EXERCISE DIRECTIONS: Print each line exactly, beginning with the one where "it is needed" appears and ending at the last line below.
╔══
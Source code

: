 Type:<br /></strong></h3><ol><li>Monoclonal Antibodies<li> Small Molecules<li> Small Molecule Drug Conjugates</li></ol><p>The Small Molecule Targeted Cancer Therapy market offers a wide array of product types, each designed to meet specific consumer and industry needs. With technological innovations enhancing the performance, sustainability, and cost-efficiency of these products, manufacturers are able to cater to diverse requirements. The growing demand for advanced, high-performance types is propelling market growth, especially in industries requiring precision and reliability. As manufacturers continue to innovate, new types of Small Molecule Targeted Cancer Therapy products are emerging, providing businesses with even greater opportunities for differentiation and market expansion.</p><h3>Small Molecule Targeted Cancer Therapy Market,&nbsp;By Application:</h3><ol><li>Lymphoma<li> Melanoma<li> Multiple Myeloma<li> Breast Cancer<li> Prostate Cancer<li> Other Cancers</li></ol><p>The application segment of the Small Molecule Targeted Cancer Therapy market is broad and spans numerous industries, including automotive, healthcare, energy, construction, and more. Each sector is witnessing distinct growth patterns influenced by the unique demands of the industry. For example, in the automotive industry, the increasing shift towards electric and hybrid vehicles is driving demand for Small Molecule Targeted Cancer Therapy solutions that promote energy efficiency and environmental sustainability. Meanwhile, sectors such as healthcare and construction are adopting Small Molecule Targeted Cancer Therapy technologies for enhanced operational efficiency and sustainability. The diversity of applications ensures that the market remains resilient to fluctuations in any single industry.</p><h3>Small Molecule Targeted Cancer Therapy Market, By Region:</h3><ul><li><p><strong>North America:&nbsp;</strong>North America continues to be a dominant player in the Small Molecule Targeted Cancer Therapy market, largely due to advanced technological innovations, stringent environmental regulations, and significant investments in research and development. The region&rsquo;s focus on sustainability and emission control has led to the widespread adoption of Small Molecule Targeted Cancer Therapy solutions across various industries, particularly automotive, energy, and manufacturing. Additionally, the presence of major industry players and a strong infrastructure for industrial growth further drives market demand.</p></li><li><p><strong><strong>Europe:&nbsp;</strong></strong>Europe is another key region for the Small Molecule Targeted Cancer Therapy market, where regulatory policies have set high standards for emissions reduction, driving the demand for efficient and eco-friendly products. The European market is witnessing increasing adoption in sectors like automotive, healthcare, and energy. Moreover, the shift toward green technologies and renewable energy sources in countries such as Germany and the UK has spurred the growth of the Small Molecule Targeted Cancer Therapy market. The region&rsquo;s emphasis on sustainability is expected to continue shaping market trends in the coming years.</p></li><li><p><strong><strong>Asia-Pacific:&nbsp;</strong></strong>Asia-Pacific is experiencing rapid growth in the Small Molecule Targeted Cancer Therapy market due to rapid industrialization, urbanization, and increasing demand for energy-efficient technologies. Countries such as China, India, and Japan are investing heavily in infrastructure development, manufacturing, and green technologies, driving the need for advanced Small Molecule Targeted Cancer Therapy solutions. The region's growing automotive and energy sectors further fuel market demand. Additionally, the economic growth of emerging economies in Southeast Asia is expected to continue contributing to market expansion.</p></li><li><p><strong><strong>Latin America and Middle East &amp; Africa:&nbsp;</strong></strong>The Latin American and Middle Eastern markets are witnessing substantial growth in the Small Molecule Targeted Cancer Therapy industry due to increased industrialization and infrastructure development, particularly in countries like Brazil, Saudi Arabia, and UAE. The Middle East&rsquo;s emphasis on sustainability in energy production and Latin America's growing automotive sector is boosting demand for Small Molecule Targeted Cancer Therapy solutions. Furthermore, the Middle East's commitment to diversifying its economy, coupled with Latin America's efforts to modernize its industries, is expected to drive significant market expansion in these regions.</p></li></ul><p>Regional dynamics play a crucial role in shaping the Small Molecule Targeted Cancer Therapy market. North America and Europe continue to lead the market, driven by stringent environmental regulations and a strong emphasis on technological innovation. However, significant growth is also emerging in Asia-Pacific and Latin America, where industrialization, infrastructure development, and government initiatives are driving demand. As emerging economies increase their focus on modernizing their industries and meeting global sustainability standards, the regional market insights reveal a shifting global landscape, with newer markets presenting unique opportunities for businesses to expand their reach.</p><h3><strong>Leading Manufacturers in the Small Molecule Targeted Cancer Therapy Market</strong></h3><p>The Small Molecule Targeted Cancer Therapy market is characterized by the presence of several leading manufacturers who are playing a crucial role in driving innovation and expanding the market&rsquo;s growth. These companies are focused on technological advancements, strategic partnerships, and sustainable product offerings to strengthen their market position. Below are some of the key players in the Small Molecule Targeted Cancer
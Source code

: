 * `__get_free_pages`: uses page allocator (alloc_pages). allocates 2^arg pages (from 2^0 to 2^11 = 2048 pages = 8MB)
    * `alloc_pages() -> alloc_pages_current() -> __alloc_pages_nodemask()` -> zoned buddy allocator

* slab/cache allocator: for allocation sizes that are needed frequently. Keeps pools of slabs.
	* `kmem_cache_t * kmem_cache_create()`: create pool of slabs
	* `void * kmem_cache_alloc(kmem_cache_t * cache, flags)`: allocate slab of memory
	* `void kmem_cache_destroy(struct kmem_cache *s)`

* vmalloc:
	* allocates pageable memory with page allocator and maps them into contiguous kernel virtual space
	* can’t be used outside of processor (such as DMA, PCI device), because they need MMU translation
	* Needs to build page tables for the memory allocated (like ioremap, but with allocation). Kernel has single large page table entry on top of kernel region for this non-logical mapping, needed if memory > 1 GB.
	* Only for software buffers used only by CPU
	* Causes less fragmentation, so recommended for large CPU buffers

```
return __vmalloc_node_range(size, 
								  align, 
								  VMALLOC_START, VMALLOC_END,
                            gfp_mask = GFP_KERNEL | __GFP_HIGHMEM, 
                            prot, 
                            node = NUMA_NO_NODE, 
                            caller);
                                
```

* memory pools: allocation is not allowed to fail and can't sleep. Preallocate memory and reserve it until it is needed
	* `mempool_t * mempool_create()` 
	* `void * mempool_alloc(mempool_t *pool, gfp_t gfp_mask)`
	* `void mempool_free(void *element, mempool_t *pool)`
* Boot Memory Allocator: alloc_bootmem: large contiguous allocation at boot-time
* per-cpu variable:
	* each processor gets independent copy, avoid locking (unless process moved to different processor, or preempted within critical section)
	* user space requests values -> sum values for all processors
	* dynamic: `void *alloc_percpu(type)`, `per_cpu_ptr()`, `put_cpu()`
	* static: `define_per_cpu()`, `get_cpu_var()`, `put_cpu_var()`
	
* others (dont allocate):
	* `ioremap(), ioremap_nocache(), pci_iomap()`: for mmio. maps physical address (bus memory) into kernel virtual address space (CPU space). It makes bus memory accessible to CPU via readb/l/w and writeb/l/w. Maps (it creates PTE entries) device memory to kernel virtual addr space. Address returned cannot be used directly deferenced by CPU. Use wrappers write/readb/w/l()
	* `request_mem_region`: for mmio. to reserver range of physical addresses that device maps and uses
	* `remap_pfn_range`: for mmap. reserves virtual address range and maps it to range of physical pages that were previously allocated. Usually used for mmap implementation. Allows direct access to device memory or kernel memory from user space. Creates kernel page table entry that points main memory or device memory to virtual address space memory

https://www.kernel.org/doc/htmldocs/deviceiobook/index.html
╚══
RESPONSE TO THE TASK:
* memory pools: allocation is not allowed to fail and can't sleep. Preallocate memory and reserve it until it is needed
	* `mempool_t * mempool_create()` 
	* `void * mempool_alloc(mempool_t *pool, gfp_t gfp_mask)`
	* `void mempool_free(void *element, mempool_t *pool)`
* Boot Memory Allocator: alloc_bootmem: large contiguous allocation at boot-time
* per-cpu variable:
	* each processor gets independent copy, avoid locking (unless process moved to different processor, or preempted within critical section)
	* user space requests values -> sum values for all processors
	* dynamic: `void *alloc_percpu(type)`, `per_cpu_ptr()`, `put_cpu()`
	* static: `define_per_cpu()`, `get_cpu_var()`, `put_cpu_var()`
	
* others (dont allocate):
	* `ioremap(), ioremap_nocache(), pci_iomap()`: for mmio. maps physical address (bus memory) into kernel virtual address space (CPU space). It makes bus memory accessible to CPU via readb/l/w and writeb/l/w. Maps (it creates PTE entries) device memory to kernel virtual addr space. Address returned cannot be used directly deferenced by CPU. Use wrappers write/readb/w/l()
	* `request_mem_region`: for mmio. to reserver range of physical addresses that device maps and uses
	* `remap_pfn_range`: for mmap. reserves virtual address range and maps it to range of physical pages that were previously allocated. Usually used for mmap implementation. Allows direct access to device memory or kernel memory from user space. Creates kernel page table entry that points main memory or device memory to virtual address space memory

https://www.kernel.org/doc/htmldocs/deviceiobook/index.html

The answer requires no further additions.